Northern LEAD Seminar: Revisiting the investment strategies of global container terminal operators
You are welcome to the following seminar:
When: March 23 at 2-4 PM (it may end earlier)
Where: Room 3452 at MORE at Chalmers (detailed information how to get there will follow later)
During this seminar Professor Theo Notteboom will discuss the investment strategies of global terminal operators. Prof. Dr. Theo Notteboom is president of ITMMA (Institute of Transport and Maritime Management Antwerp, an institute of the University of Antwerp, Belgium www.itmma.ua.ac.be). He is also professor at the University of Antwerp, a part-time professor in maritime transport at the Antwerp Maritime Academy and a visiting professor at several universities in Europe and Asia. He published widely on (trans)port and maritime economics. Theo Notteboom regularly acts as expert for organizations such as the European Sea Ports Organization (ESPO), OECD and the European Commission. He is president of the International Association of Maritime Economists (IAME) and chairman of the Board of Directors of the Belgian Institute of Transport Organizers (BITO), an institute of the Belgian Federal Government. He is a fellow of the Belgian Royal Academy of Overseas Sciences, Associate Editor of Maritime Policy and Management and a member of the editorial boards of five academic journals.

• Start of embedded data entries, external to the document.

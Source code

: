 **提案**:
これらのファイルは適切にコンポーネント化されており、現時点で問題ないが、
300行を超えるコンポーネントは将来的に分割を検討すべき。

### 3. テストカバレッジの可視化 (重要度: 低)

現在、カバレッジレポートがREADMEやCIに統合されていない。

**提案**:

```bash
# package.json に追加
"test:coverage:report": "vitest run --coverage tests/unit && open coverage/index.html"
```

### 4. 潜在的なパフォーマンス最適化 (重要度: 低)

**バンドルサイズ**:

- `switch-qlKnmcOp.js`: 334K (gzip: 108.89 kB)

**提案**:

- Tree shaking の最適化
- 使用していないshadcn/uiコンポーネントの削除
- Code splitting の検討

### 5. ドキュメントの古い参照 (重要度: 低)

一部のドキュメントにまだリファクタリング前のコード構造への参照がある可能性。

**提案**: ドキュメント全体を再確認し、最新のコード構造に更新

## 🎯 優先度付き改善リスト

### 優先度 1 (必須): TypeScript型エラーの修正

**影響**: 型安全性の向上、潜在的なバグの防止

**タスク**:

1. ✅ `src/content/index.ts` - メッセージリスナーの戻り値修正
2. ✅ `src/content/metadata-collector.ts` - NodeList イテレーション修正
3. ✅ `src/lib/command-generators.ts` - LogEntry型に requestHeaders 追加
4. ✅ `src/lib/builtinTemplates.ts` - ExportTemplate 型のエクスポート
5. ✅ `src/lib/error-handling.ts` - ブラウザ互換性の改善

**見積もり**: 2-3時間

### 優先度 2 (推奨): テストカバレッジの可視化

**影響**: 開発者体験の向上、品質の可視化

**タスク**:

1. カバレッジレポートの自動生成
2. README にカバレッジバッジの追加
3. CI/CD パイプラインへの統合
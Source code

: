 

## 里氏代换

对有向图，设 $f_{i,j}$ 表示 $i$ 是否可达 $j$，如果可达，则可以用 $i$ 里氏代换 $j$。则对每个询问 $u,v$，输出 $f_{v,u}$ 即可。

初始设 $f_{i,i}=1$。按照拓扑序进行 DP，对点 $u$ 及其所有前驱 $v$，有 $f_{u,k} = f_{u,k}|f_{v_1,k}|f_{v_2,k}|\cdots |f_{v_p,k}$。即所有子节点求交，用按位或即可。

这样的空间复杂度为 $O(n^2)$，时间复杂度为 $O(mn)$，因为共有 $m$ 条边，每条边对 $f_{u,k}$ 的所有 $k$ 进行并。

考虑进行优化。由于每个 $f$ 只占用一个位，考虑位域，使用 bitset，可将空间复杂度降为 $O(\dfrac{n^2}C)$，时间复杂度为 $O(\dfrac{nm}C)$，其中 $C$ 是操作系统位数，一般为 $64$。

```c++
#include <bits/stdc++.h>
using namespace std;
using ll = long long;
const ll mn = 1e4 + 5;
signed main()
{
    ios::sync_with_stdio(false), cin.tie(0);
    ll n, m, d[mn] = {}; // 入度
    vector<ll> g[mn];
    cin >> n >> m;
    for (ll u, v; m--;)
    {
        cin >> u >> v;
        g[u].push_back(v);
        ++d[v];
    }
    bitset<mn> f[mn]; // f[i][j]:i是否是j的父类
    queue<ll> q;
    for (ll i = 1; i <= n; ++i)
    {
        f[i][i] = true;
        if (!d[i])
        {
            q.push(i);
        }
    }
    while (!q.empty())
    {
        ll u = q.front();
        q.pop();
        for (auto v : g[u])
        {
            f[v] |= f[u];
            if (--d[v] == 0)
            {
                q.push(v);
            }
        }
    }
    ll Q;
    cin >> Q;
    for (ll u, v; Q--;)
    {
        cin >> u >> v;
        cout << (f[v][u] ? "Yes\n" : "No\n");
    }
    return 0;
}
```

Learning about the evolution of maritime container terminal port operators globally and especially about European issues was fascinating. The role of intermodal transportation (barges, rail, and truck) that follows, stimulated interesting questions and my brain was buzzing with new ideas and modeling questions.
On my flight leg from Gothenburg to London, I was seated (the serendipity of travel) next to a couple who was flying to Miami with friends and then taking a cruise through the Panama Canal (the deepening of the canal to allow for even larger container ships to transit was one of many topics highlighted at the seminar the day before and something I have even discussed with my undergraduate students in my transportation & logistics class). Plus, the gentleman seated next to me works in fast fashion in Sweden (not H&M) but for a newer company that does a lot of outsourcing in China. The conversation on logistics and maritime transportation that we had taught me something that I was not aware of. His company uses Swedish Post to handle all of the logistics, while the company focuses on its core competencies of fashion design!
Perhaps handling more global logistics and supply chains might be the salvation of the US Post Office!